Talk #1: Graph-Aided Directed Testing of Android Applications for Checking Runtime Privacy Behaviours
While automated testing of mobile applications is very useful for checking run-time behaviours and specifications, its capability in discovering issues in apps is often limited in practice due to long testing time. A common practice is to randomly and exhaustively explore the whole app test space, which takes a lot of time and resource to achieve good coverage and reach targeted parts of the apps.
In this paper, we present MAMBA, a directed testing system for checking privacy in Android apps. MAMBA performs path searches of user events in control-flow graphs of callbacks generated from static analysis of app bytecode. Based on the paths found, it builds test cases comprised of user events that can trigger the executions of the apps and quickly direct the apps activity transitions from the starting activity towards target activities of interest, revealing potential accesses to privacy-sensitive data in the apps. MAMBAs backend testing engine then simulates the executions of the apps following the generated test cases to check actual runtime behavior of the apps that may leak users private data. We evaluated MAMBA against another automated testing approach that exhaustively searches for target activities in 24 apps, and found that our graph-aided directed testing achieves the same coverage of target activities 6.1 times faster on average, including the time required for bytecode analysis and test case generation. By instrumenting privacy access/leak detectors during testing, we were able to verify from test logs that almost half of target activities accessed user privacydata, and 26.7% of target activities leaked privacy data to the network.
This a pre-conference talk for The 11th IEEE/ACM International Workshop on Automation of Software Test (AST 2016).

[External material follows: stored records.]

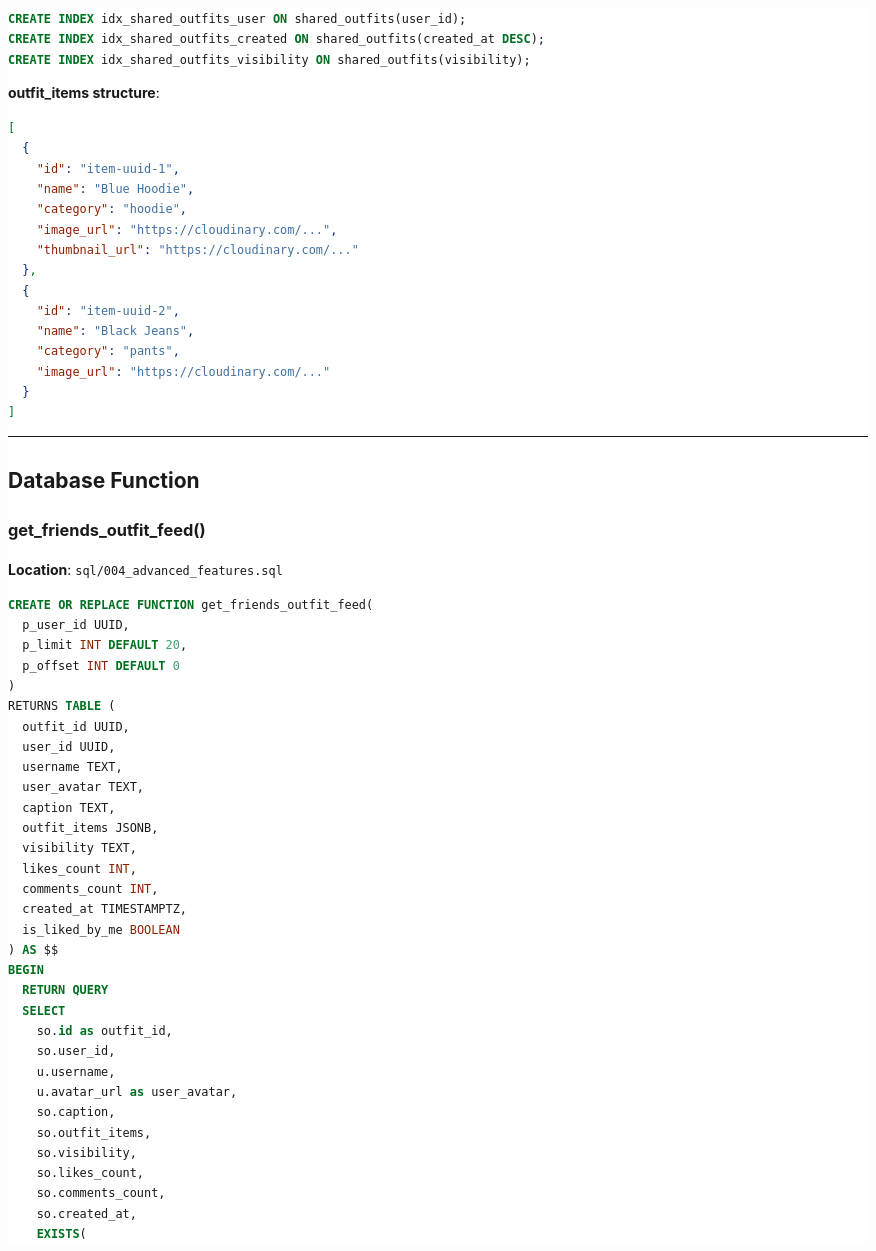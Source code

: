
 ```sql
CREATE INDEX idx_shared_outfits_user ON shared_outfits(user_id);
CREATE INDEX idx_shared_outfits_created ON shared_outfits(created_at DESC);
CREATE INDEX idx_shared_outfits_visibility ON shared_outfits(visibility);
```

**outfit_items structure**:
```json
[
  {
    "id": "item-uuid-1",
    "name": "Blue Hoodie",
    "category": "hoodie",
    "image_url": "https://cloudinary.com/...",
    "thumbnail_url": "https://cloudinary.com/..."
  },
  {
    "id": "item-uuid-2",
    "name": "Black Jeans",
    "category": "pants",
    "image_url": "https://cloudinary.com/..."
  }
]
```

---

## Database Function

### get_friends_outfit_feed()
**Location**: `sql/004_advanced_features.sql`

```sql
CREATE OR REPLACE FUNCTION get_friends_outfit_feed(
  p_user_id UUID,
  p_limit INT DEFAULT 20,
  p_offset INT DEFAULT 0
)
RETURNS TABLE (
  outfit_id UUID,
  user_id UUID,
  username TEXT,
  user_avatar TEXT,
  caption TEXT,
  outfit_items JSONB,
  visibility TEXT,
  likes_count INT,
  comments_count INT,
  created_at TIMESTAMPTZ,
  is_liked_by_me BOOLEAN
) AS $$
BEGIN
  RETURN QUERY
  SELECT 
    so.id as outfit_id,
    so.user_id,
    u.username,
    u.avatar_url as user_avatar,
    so.caption,
    so.outfit_items,
    so.visibility,
    so.likes_count,
    so.comments_count,
    so.created_at,
    EXISTS(
```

Talk #2: Leveraging Automated Privacy Checking for Design of Mobile Privacy Protection Mechanisms
While mobile platforms rely on developers to follow good practices in privacy design, developers might not always adhere. In addition, it is often difficult for users to understand the privacy behaviour of their applications without some prolonged usage. To aid in these issues, we describe on-going research to improve privacy protection by utilizing techniques that mine privacy information from application binaries as a grey-box (Automated Privacy Checking). The outputs can then be utilized to improve the users ability to exercise privacy-motivated discretion. We conducted a user study to observe the effects of presenting information on leak-causing triggers within applications in the form of privacy message overlays. We found that while users prior usage time largely determined their usage behaviour, presenting trigger information helped users who disapproved with data use and had sufficient understanding of the implications of data leaks. Users inherent level of privacy consciousness and surprise levels were also factors in ensuring the effectiveness of messages.
This a pre-conference talk for Workshop on Bridging the Gap Between Privacy By Design and Privacy in Practice - (Co-located with CHI 2016).

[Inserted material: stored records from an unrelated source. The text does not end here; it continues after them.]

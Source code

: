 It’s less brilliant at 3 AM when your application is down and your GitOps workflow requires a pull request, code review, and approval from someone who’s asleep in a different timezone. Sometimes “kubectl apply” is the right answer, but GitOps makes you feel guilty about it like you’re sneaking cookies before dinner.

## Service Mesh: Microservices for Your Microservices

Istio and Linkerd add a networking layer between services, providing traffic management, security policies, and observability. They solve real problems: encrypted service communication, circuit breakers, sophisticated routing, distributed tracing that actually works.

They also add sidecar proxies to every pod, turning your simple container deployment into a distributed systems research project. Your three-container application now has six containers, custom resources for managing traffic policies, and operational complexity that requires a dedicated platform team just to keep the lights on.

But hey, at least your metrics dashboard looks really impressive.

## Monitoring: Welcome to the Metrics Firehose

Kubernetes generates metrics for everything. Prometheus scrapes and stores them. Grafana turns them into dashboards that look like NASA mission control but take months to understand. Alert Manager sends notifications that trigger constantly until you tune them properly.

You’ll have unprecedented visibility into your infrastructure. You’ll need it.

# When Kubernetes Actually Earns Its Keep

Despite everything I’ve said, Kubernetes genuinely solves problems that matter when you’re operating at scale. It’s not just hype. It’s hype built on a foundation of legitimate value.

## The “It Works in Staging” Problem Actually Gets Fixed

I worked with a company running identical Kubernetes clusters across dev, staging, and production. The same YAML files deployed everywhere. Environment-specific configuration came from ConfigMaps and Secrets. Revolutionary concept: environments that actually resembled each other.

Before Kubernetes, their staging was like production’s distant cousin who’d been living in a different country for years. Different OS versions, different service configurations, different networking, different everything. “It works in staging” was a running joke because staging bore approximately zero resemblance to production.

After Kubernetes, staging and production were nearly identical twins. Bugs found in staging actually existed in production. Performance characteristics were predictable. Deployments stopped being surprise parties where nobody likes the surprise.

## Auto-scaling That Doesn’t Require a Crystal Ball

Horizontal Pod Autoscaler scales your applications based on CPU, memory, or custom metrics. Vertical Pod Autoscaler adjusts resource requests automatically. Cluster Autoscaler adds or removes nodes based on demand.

Joseph CHAN Joo Keng is a 4th Year PhD student in the School of Information Systems (SIS) at SMU, with the Livelabs Urban Lifestyle Innovation Platform. His research is in dynamic/static analysis for mobile application privacy analytics. Joseph spent 10 months at Carnegie Mellon University (CMU) under the LARC-CMU Overseas PhD Training Residency, where he worked on a mobile privacy decision crowd-sourcing platform for the Android operating system. He was previously a communications technology, integration and research engineer in the government and private industry prior to joining SMU. His academic advisors are Associate Professor Rajesh K. BALAN and Assistant Professor JIANG Lingxiao.